### Assigned task
Would you give again, exactly as written, the lines from the opening of the records to the line with "endpoints for conditioning.", that line included and pictures excluded?

### Task input

++++++++++

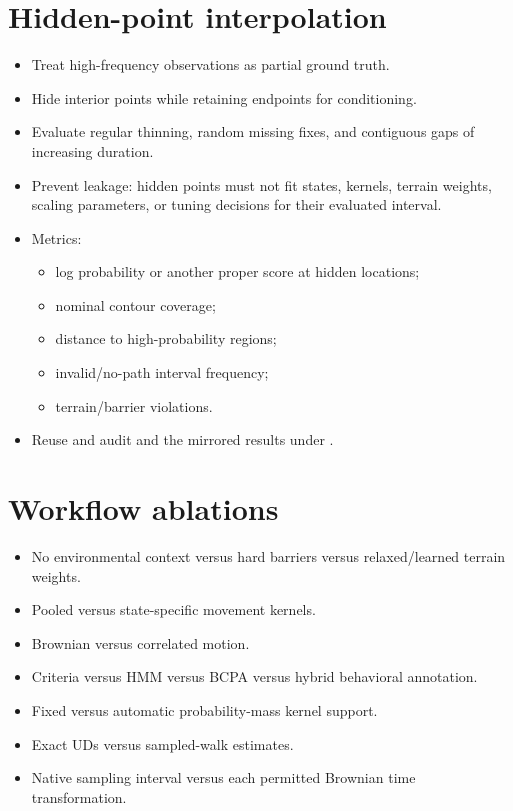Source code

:\section{Hidden-point interpolation}

\begin{itemize}
  \item Treat high-frequency observations as partial ground truth.
  \item Hide interior points while retaining endpoints for conditioning.
  \item Evaluate regular thinning, random missing fixes, and contiguous gaps of increasing duration.
  \item Prevent leakage: hidden points must not fit states, kernels, terrain weights, scaling parameters, or tuning decisions for their evaluated interval.
  \item Metrics:
  \begin{itemize}
    \item log probability or another proper score at hidden locations;
    \item nominal contour coverage;
    \item distance to high-probability regions;
    \item invalid/no-path interval frequency;
    \item terrain/barrier violations.
  \end{itemize}
  \item Reuse and audit  and the mirrored results under .
\end{itemize}

\section{Workflow ablations}

\begin{itemize}
  \item No environmental context versus hard barriers versus relaxed/learned terrain weights.
  \item Pooled versus state-specific movement kernels.
  \item Brownian versus correlated motion.
  \item Criteria versus HMM versus BCPA versus hybrid behavioral annotation.
  \item Fixed versus automatic probability-mass kernel support.
  \item Exact UDs versus sampled-walk estimates.
  \item Native sampling interval versus each permitted Brownian time transformation.
\end{itemize}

++++++++++

### Answer
Source code

:\section{Hidden-point interpolation}

\begin{itemize}
  \item Treat high-frequency observations as partial ground truth.
  \item Hide interior points while retaining endpoints for conditioning.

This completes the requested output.